What late fees can a landlord charge in Louisiana?
Louisiana has no statute capping residential late fees and no mandatory grace period — a late fee is enforceable only if the lease provides for it, and the amount is policed solely by the Civil Code's stipulated-damages rule, under which a court may not touch the fee unless it is so manifestly unreasonable as to be contrary to public policy.
The Attorney General's guide puts it plainly: late fees cannot be charged unless provided for in the lease agreement (or agreed orally under an oral lease), the law sets no specific amount, and unreasonably high fees can be contested. Note that Louisiana's civilian standard is more landlord-protective than most states' penalty doctrine — the court's power to reduce a stipulated fee is the exception, not the rule — but a fee can be cut down in proportion to any partial performance by the tenant.

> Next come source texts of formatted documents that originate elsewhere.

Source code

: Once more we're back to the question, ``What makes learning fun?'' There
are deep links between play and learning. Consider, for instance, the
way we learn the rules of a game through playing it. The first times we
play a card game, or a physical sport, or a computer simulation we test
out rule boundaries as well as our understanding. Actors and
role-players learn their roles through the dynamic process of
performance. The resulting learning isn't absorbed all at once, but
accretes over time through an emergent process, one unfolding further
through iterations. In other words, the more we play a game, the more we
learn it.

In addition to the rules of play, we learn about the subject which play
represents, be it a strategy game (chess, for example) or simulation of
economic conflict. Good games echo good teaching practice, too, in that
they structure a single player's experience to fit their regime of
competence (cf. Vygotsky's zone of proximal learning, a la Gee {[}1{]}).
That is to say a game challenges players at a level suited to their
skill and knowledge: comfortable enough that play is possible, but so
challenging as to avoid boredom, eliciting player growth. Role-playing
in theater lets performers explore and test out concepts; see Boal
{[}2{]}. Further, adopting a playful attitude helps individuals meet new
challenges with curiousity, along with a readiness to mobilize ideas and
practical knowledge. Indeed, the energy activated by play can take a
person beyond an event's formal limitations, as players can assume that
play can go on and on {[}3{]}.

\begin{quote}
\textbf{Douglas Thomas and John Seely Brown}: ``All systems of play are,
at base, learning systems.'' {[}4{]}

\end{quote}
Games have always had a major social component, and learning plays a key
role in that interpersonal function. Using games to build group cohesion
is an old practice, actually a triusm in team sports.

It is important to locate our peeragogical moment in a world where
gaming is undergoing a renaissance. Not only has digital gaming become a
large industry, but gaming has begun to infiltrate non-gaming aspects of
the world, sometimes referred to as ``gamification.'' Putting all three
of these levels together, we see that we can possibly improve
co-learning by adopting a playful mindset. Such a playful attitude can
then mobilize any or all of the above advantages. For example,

Louisiana late fees at a glance
| Statutory cap | No statutory cap (see reasonableness standard and notes) |
|---|---|
| Mandatory grace period | None mandated statewide |
| Must be in the lease | Yes |
| Daily fees | No statute addresses daily late fees; like any late charge they are creatures of the lease, enforceable as stipulated damages unless manifestly unreasonable (C.C. art. 2012), and reducible in proportion to partial performance (art. 2011). |
| Reasonableness standard | Louisiana's civilian stipulated-damages regime, not common-law penalty doctrine: parties may stipulate damages for nonperformance or delay (C.C. art. 2005), and 'stipulated damages may not be modified by the court unless they are so manifestly unreasonable as to be contrary to public policy' (art. 2012). The Attorney General's guide states the official position: 'The law sets no specific amount for late fees; however, unreasonably high fees can be contested.' |
Notes and caveats
Statute citations
- La. Civ. Code art. 2005 Official source
- La. Civ. Code art. 2012 Official source
- La. AG, 'A Guide to Louisiana Landlord & Tenant Laws' (late fees must be provided for in the lease; no specific amount set by law) Non-Payment of Rent Official source
How this record was verified: Direct read of statute text on the official Louisiana Legislature site (legis.la.gov Law.aspx section pages) for La. R.S. 9:3251-3254 and 9:3258 and Civil Code arts. 2005, 2011, 2012, 2680-2683, 2693, 2695, 2727, and 2728, with every load-bearing section independently re-read on a second host (codes.findlaw.com; law.justia.com blocked fetches with 403). Enrolled text of 2026 Act No. 63 (HB 292) read in full from the legislature's document server, plus the bill-status page confirming signature 5/11/2026 and 8/1/2026 effective date. Cross-checked against the Louisiana Attorney General's official guide 'A Guide to Louisiana Landlord & Tenant Laws' (La. DOJ Consumer Protection Section), noting that the guide's deposit-penalty figure ($200/actual damages) is stale — superseded by Acts 2018, No. 416. 2026 regular session swept for other relevant bills; none found beyond Act 63.